On the middle panel the martyring of Saint Erasmus, bishop of Antioch (+303) is depicted. He lays stretched out on the martyr board, with his head turned to the left. His feet are bound together and his hands are secured near his body on the plank. He is only wearing a white loincloth. His black garment lies folded up under his head. On the ground to the left, stands his bishop’s miter. At the head and foot of the torture bed, two executioners man the wheel axe, by which the intestines of the martyr are extracted from his body. Central on the middle panel, a judge stands observing the faces. Behind him stand three men who each look in a different direction. The man on the left has turned himself a quarter turn away from the events. The tableau is situated in a vast landscape, flanked on the left and right by rocky outcrops.

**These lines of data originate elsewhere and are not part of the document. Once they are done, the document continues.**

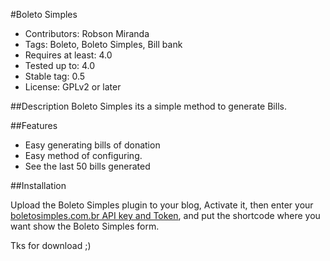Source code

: #Boleto Simples
* Contributors: Robson Miranda
* Tags: Boleto, Boleto Simples, Bill bank
* Requires at least: 4.0
* Tested up to: 4.0
* Stable tag: 0.5
* License: GPLv2 or later

##Description
Boleto Simples its a simple method to generate Bills.

##Features

* Easy generating bills of donation
* Easy method of configuring.
* See the last 50 bills generated

##Installation

Upload the Boleto Simples plugin to your blog, Activate it, then enter your [boletosimples.com.br API key and Token](http://boletosimples.com.br/), and put the shortcode where you want show the Boleto Simples form.

Tks for download ;)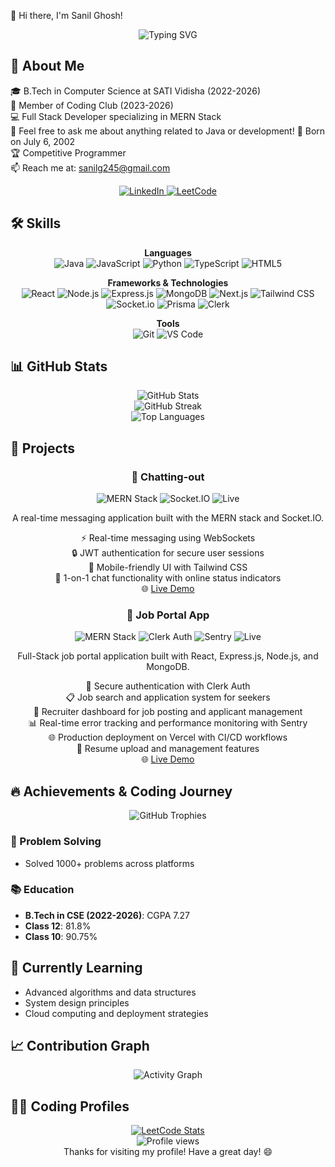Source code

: 👋 Hi there, I'm Sanil Ghosh!
<div align="center">
  <img src="https://readme-typing-svg.herokuapp.com?font=Fira+Code&pause=1000&color=6495ED&center=true&vCenter=true&width=435&lines=Full+Stack+Developer;MERN+Stack+Enthusiast;Problem+Solver;Open+Source+Contributor" alt="Typing SVG" />
</div>

## 💫 About Me

🎓 B.Tech in Computer Science at SATI Vidisha (2022-2026)  
🚀 Member of  Coding Club (2023-2026)  
💻 Full Stack Developer specializing in MERN Stack  
 💬 Feel free to ask me about anything related to Java or development!
🎂 Born on July 6, 2002  
🏆 Competitive Programmer  
📫 Reach me at: sanilg245@gmail.com

<div align="center">
  <a href="https://www.linkedin.com/in/sanil-ghosh-94650825a/" target="_blank">
    <img src="https://img.shields.io/badge/LinkedIn-0077B5?style=for-the-badge&logo=linkedin&logoColor=white" alt="LinkedIn"/>
  </a>
  
  <a href="https://leetcode.com/u/SANIL_GHOSH/" target="_blank">
    <img src="https://img.shields.io/badge/LeetCode-FFA116?style=for-the-badge&logo=leetcode&logoColor=white" alt="LeetCode"/>
  </a>
</div>

## 🛠️ Skills
<div align="center">

**Languages**  
![Java](https://img.shields.io/badge/Java-007396?style=for-the-badge&logo=java&logoColor=white)
![JavaScript](https://img.shields.io/badge/JavaScript-F7DF1E?style=for-the-badge&logo=javascript&logoColor=black)
![Python](https://img.shields.io/badge/Python-3776AB?style=for-the-badge&logo=python&logoColor=white)
![TypeScript](https://img.shields.io/badge/TypeScript-007ACC?style=for-the-badge&logo=typescript&logoColor=white)
![HTML5](https://img.shields.io/badge/HTML5-E34F26?style=for-the-badge&logo=html5&logoColor=white)

**Frameworks & Technologies**  
![React](https://img.shields.io/badge/React-20232A?style=for-the-badge&logo=react&logoColor=61DAFB)
![Node.js](https://img.shields.io/badge/Node.js-43853D?style=for-the-badge&logo=node.js&logoColor=white)
![Express.js](https://img.shields.io/badge/Express.js-404D59?style=for-the-badge)
![MongoDB](https://img.shields.io/badge/MongoDB-4EA94B?style=for-the-badge&logo=mongodb&logoColor=white)
![Next.js](https://img.shields.io/badge/Next.js-000000?style=for-the-badge&logo=next.js&logoColor=white)
![Tailwind CSS](https://img.shields.io/badge/Tailwind_CSS-38B2AC?style=for-the-badge&logo=tailwind-css&logoColor=white)
![Socket.io](https://img.shields.io/badge/Socket.io-black?style=for-the-badge&logo=socket.io&badgeColor=010101)
![Prisma](https://img.shields.io/badge/Prisma-3982CE?style=for-the-badge&logo=Prisma&logoColor=white)
![Clerk](https://img.shields.io/badge/Clerk-6C47FF?style=for-the-badge&logo=clerk&logoColor=white)

**Tools**  
![Git](https://img.shields.io/badge/Git-F05032?style=for-the-badge&logo=git&logoColor=white)
![VS Code](https://img.shields.io/badge/Visual_Studio_Code-0078D4?style=for-the-badge&logo=visual%20studio%20code&logoColor=white)

</div>

## 📊 GitHub Stats
<div align="center">
  <img src="https://github-readme-stats.vercel.app/api?username=sanil121&show_icons=true&theme=tokyonight&hide_border=true&include_all_commits=true&count_private=true&border_radius=10" alt="GitHub Stats" />
</div>

<div align="center">
  <img src="https://github-readme-streak-stats.herokuapp.com/?user=sanil121&theme=tokyonight&hide_border=true&border_radius=10&date_format=M%20j%5B%2C%20Y%5D" alt="GitHub Streak" />
</div>

<div align="center">
  <img src="https://github-readme-stats.vercel.app/api/top-langs/?username=sanil121&layout=compact&theme=tokyonight&hide_border=true&border_radius=10&langs_count=8" alt="Top Languages" />
</div>

## 🚀 Projects
<div align="center">

### 💬 Chatting-out
<img src="https://img.shields.io/badge/MERN-Stack-green?style=for-the-badge" alt="MERN Stack"/>
<img src="https://img.shields.io/badge/Socket.IO-Real--time-blue?style=for-the-badge&logo=socket.io" alt="Socket.IO"/>
<img src="https://img.shields.io/badge/Status-Live-success?style=for-the-badge" alt="Live"/>

A real-time messaging application built with the MERN stack and Socket.IO.

⚡ Real-time messaging using WebSockets  
🔒 JWT authentication for secure user sessions  
📱 Mobile-friendly UI with Tailwind CSS  
👤 1-on-1 chat functionality with online status indicators  
🌐 [Live Demo](https://chatapp-kaushlendra.onrender.com)

### 💼 Job Portal App
<img src="https://img.shields.io/badge/MERN-Stack-green?style=for-the-badge" alt="MERN Stack"/>
<img src="https://img.shields.io/badge/Clerk-Auth-6C47FF?style=for-the-badge&logo=clerk" alt="Clerk Auth"/>
<img src="https://img.shields.io/badge/Sentry-Monitoring-362D59?style=for-the-badge&logo=sentry" alt="Sentry"/>
<img src="https://img.shields.io/badge/Status-Live-success?style=for-the-badge" alt="Live"/>

Full-Stack job portal application built with React, Express.js, Node.js, and MongoDB.

🔐 Secure authentication with Clerk Auth  
📋 Job search and application system for seekers  
👔 Recruiter dashboard for job posting and applicant management  
📊 Real-time error tracking and performance monitoring with Sentry  
🌐 Production deployment on Vercel with CI/CD workflows  
📄 Resume upload and management features  
🌐 [Live Demo](https://job-portal-app-neww-client.vercel.app/)

</div>

## 🔥 Achievements & Coding Journey
<div align="center">
  <img src="https://github-profile-trophy.vercel.app/?username=sanil121&theme=nord&column=7&margin-w=15&margin-h=15" alt="GitHub Trophies" />
</div>



### 🚀 Problem Solving
- Solved 1000+ problems across platforms


### 📚 Education
- **B.Tech in CSE (2022-2026)**: CGPA 7.27
- **Class 12**: 81.8%
- **Class 10**: 90.75%

## 🌱 Currently Learning
- Advanced algorithms and data structures
- System design principles
- Cloud computing and deployment strategies

## 📈 Contribution Graph
<div align="center">
  <img src="https://github-readme-activity-graph.vercel.app/graph?username=sanil121&theme=tokyo-night&hide_border=true&area=true&radius=15" alt="Activity Graph" />
</div>

## 👨‍💻 Coding Profiles
</div>
<div align="center">
  <a href="https://leetcode.com/u/SANIL_GHOSH//">
    <img src="https://leetcard.jacoblin.cool/SANIL_GHOSH?theme=dark&font=baloo" alt="LeetCode Stats"/>
  </a>
</div>


<div align="center">
  <img src="https://komarev.com/ghpvc/?username=sanil121&color=blueviolet&style=flat-square" alt="Profile views" />
</div>

<div align="center">
Thanks for visiting my profile! Have a great day! 😄
</div>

On the left panel, Saint Hieronymus is portrayed as a Cardinal. He wears the red Cardinal’s vestments and red hat. He holds a book and a cross staff and at his feet sits the lion, his usual companion. According to the legend, he freed the lion of a thorn in his paw, when he still lived as a hermit in Antioch. The landscape in which he stands is extended from that of the middle panel. He looks on as Erasmus is martyred.

On the right panel, Saint Bernard of Clairvaux is depicted, clothed in a white Cistercian habit with a black scapular over it and a black cap. On his head he wears a red head covering. He holds onto a book in his left hand and a bishop’s staff in the right. At his feet lies a subdued devil in chains, an indication towards his triumph over temptation. Also on this panel the landscape from the middle panel runs through and the saint looks on at the martyring of Erasmus.